The e-mail states Wal-Mart reserves the right to offer financial services like mortgages and loans. Congressman Gillmor believes Wal-Mart is crossing a line by engaging in both commerce and banking.
PAUL GILLMOR: What we revealed this morning was very clear evidence that Wal-Mart's statements have been dishonest and deceptive and that they do have clear plans to go into nationwide banking as soon as they can.
A Wal-Mart spokesman wouldn't comment on tape, but said as far as Gillmor, nice noise, no news.
Gillmor is co-sponsoring legislation that would prevent Wal-Mart and others from starting Industrial Loan Corporations. Gillmor should know banking: his father started one and the congressman has been on that bank's board since 1967. But banking consultant Bert Ely says the stuff in Wal-Mart's lease language isn't banking.

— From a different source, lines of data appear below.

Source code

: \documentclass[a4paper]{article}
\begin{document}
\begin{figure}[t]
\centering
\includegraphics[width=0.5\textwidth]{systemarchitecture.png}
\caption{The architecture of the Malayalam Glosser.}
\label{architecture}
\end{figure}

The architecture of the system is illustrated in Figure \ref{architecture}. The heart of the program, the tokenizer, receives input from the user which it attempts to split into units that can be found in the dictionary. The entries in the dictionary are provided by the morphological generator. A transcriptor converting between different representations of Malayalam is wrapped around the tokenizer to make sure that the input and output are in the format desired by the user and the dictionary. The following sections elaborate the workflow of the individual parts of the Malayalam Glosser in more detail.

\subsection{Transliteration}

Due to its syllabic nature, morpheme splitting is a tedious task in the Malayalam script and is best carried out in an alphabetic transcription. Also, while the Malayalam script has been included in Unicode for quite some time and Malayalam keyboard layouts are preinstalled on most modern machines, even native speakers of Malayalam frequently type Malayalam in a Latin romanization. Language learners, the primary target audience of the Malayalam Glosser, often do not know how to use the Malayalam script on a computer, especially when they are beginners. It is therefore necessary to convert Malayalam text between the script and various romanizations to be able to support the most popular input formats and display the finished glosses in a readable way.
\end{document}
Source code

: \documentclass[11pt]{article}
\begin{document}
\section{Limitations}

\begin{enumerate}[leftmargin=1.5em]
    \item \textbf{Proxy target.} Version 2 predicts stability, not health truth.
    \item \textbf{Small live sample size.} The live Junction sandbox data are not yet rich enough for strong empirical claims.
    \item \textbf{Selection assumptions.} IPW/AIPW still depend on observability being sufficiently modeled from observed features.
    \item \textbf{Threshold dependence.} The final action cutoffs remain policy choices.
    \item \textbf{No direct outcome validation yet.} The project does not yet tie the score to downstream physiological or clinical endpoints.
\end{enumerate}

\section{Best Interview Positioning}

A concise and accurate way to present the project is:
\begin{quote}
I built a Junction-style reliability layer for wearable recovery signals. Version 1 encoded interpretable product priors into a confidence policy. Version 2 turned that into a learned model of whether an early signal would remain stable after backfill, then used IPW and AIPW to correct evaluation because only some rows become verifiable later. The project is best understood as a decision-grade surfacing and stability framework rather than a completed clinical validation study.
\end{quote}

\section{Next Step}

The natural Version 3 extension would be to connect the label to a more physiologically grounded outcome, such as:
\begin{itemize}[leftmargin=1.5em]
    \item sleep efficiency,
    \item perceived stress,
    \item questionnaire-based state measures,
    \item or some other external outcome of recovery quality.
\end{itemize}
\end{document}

BERT ELY: The key to banking is taking deposits. There is nothing in here that talks about the taking of deposits.
Peter Wallison with the American Enterprise Institute says even if it walks like a bank and quacks like a bank, and even if Wal-Mart has its ILC application approved, it's still not banking.
PETER WALLISON: Their ILC application would not entitle them to take deposits. They're only asking for the ability to transfer data, to transfer credit card charges back and forth.
The House Financial Services Committee is preparing for a hearing next week on the issue.
In Washington, I'm Hillary Wicai for Marketplace.